In these examples, it is convenient to restore the coating to the partially stripped blade using an identical process and processing conditions to that used to apply coating to completely stripped blades. This has the advantage of allowing a common process to be used to coat partially stripped and completely stripped blades. However, those skilled in the art will recognize that it is possible to recoat the partially stripped blades using different processing conditions or different coating processes from that used to recoat completely stripped blades.
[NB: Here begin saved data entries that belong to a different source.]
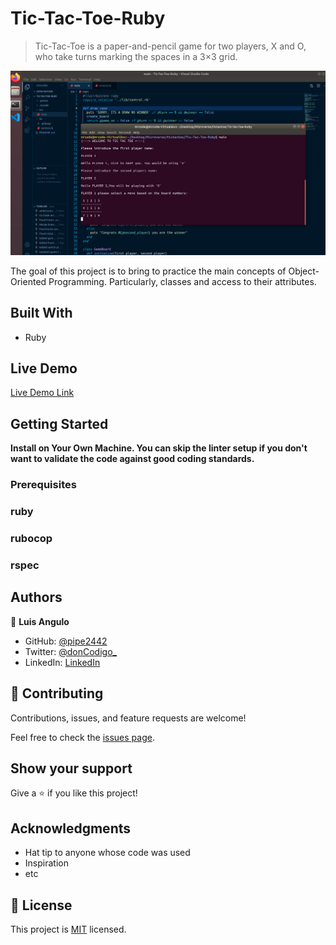 # Tic-Tac-Toe-Ruby


> Tic-Tac-Toe is a paper-and-pencil game for two players, X and O, who take turns marking the spaces in a 3×3 grid.

![](lib/TIC%20TAC%20TOE%20SCREEN.PNG)

The goal of this project is to bring to practice the main concepts of Object-Oriented Programming. Particularly, classes and access to their attributes.

## Built With

- Ruby

## Live Demo

[Live Demo Link](https://livedemo.com)


## Getting Started

**Install on Your Own Machine. You can skip the linter setup if you don't want to validate the code against good coding standards.**


### Prerequisites

### ruby

### rubocop

### rspec


## Authors

👤 **Luis Angulo**

- GitHub: [@pipe2442](https://https://github.com/pipe2442)
- Twitter: [@donCodigo_](https://twitter.com/donCodigo_)
- LinkedIn: [LinkedIn](https://www.linkedin.com/in/pipe2442/)

## 🤝 Contributing

Contributions, issues, and feature requests are welcome!

Feel free to check the [issues page](issues/).

## Show your support

Give a ⭐️ if you like this project!

## Acknowledgments

- Hat tip to anyone whose code was used
- Inspiration
- etc

## 📝 License

This project is [MIT](lic.url) licensed.
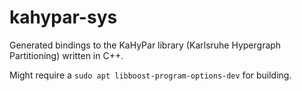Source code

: # kahypar-sys

Generated bindings to the KaHyPar library (Karlsruhe Hypergraph Partitioning) written in C++.

Might require a `sudo apt libboost-program-options-dev` for building.
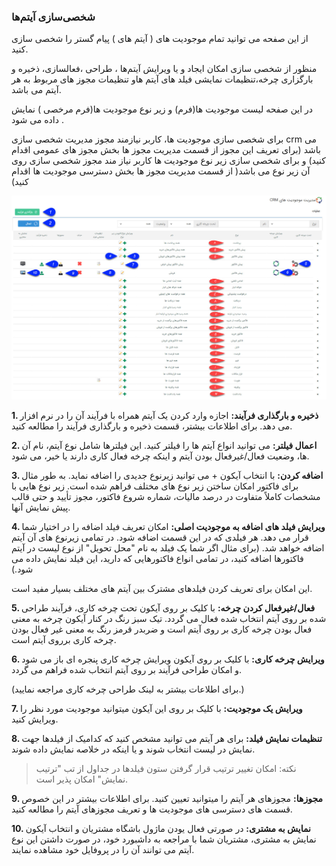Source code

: ### شخصی‌سازی آیتم‌ها

از این صفحه می توانید تمام موجودیت های ( آیتم های ) پیام گستر را شخصی سازی کنید.

منظور از شخصی سازی امکان ایجاد و یا ویرایش آیتم‌ها ، طراحی ،فعالسازی، ذخیره و بارگزاری چرخه،تنظیمات نمایشی فیلد های آیتم هاو تنظیمات مجوز های مربوط به هر آیتم می باشد.

در این صفحه لیست موجودیت ها(فرم) و زیر نوع موجودیت ها(فرم مرخصی ) نمایش داده می شود .

برای شخصی سازی موجودیت ها، کاربر نیازمند مجوز مدیریت شخصی سازی crm  می باشد (برای تعریف این مجوز از قسمت مدیریت مجوز ها بخش مجوز های عمومی اقدام کنید) و برای شخصی سازی زیر نوع موجودیت ها کاربر نیاز مند مجوز شخصی سازی روی آن زیر نوع می باشد( از قسمت مدیریت مجوز ها بخش دسترسی موجودیت ها اقدام کنید)

![](Personalizing1.png)

**1. ذخیره و بارگذاری فرآیند:** اجازه وارد کردن یک آیتم همراه با فرآیند آن را در نرم افزار می دهد. برای اطلاعات بیشتر، قسمت ذخیره و بارگذاری فرآیند را مطالعه کنید. 

**2. اعمال فیلتر:** می توانید انواع آیتم ها را فیلتر کنید. این فیلترها شامل نوع آیتم، نام آن ها، وضعیت فعال/غیرفعال بودن آیتم و اینکه چرخه فعال کاری دارند یا خیر، می شود.

**3. اضافه کردن:** با انتخاب آیکون + می توانید زیرنوع جدیدی را اضافه نماید. به طور مثال برای فاکتور امکان ساختن زیر نوع های مختلف فراهم شده است. زیر نوع هایی با مشخصات کاملاً متفاوت در درصد مالیات، شماره شروع فاکتور، مجوز تأیید و حتی قالب پیش نمایش آنها.

**4. ویرایش فیلد های اضافه به موجودیت اصلی:** امکان تعریف فیلد اضافه  را در اختیار شما قرار می دهد. هر فیلدی که در این قسمت اضافه شود. در تمامی زیرنوع های آن آیتم اضافه خواهد شد. (برای مثال اگر شما یک فیلد به نام "محل تحویل" از نوع لیست در آیتم فاکتورها اضافه کنید، در تمامی انواع فاکتورهایی که دارید، این فیلد نمایش داده می شود.)

این امکان برای تعریف کردن فیلدهای مشترک بین آیتم های مختلف بسیار مفید است.

**5. فعال/غیرفعال کردن چرخه:** با کلیک بر روی آیکون تحت چرخه کاری، فرآیند طراحی شده بر روی آیتم انتخاب شده فعال می گردد. تیک سبز رنگ در کنار آیکون چرخه به معنی فعال بودن چرخه کاری بر روی آیتم است و ضربدر قرمز رنگ به معنی غیر فعال بودن چرخه کاری برروی آیتم است.                         

**6. ویرایش چرخه کاری:** با کلیک بر روی آیکون ویرایش چرخه کاری پنجره ای باز می شود و امکان طراحی فرآیند بر روی آیتم انتخاب شده فراهم می گردد.

(برای اطلاعات بیشتر به لینک طراحی چرخه کاری مراجعه نمایید.)

**7. ویرایش یک موجودیت:** با کلیک بر روی این آیکون میتوانید موجودیت مورد نظر را ویرایش کنید.

**8. تنظیمات نمایش فیلد:** برای هر آیتم می توانید مشخص کنید که کدامیک از فیلدها جهت نمایش در لیست انتخاب شوند و یا اینکه در خلاصه نمایش داده شوند.

> نکته: امکان تغییر ترتیب قرار گرفتن ستون فیلدها در جداول از تب "ترتیب نمایش" امکان پذیر است.


**9. مجوزها:** مجوزهای هر آیتم را میتوانید تعیین کنید. برای اطلاعات بیشتر در این خصوص قسمت های دسترسی های موجودیت ها و تعریف مجوزهای آیتم  را مطالعه کنید.

**10. نمایش به مشتری:** در صورتی فعال یودن ماژول باشگاه مشتریان و انتخاب آیکون نمایش به مشتری، مشتریان شما با مراجعه به داشبورد خود، در صورت داشتن این نوع آیتم می توانند آن را در پروفایل خود مشاهده نمایند.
The choice of processing conditions and coating process is a matter of convenience for the repairer so long as the restored coating is able to provide acceptable oxidation and corrosion resistance to the repaired component.
Although the present invention has been described in connection with specific examples and embodiments, those skilled in the art will recognize that the present invention is capable of other variations and modifications within its scope. These examples and embodiments are intended as typical of, rather than in any way limiting on, the scope of the present invention as presented in the appended claims.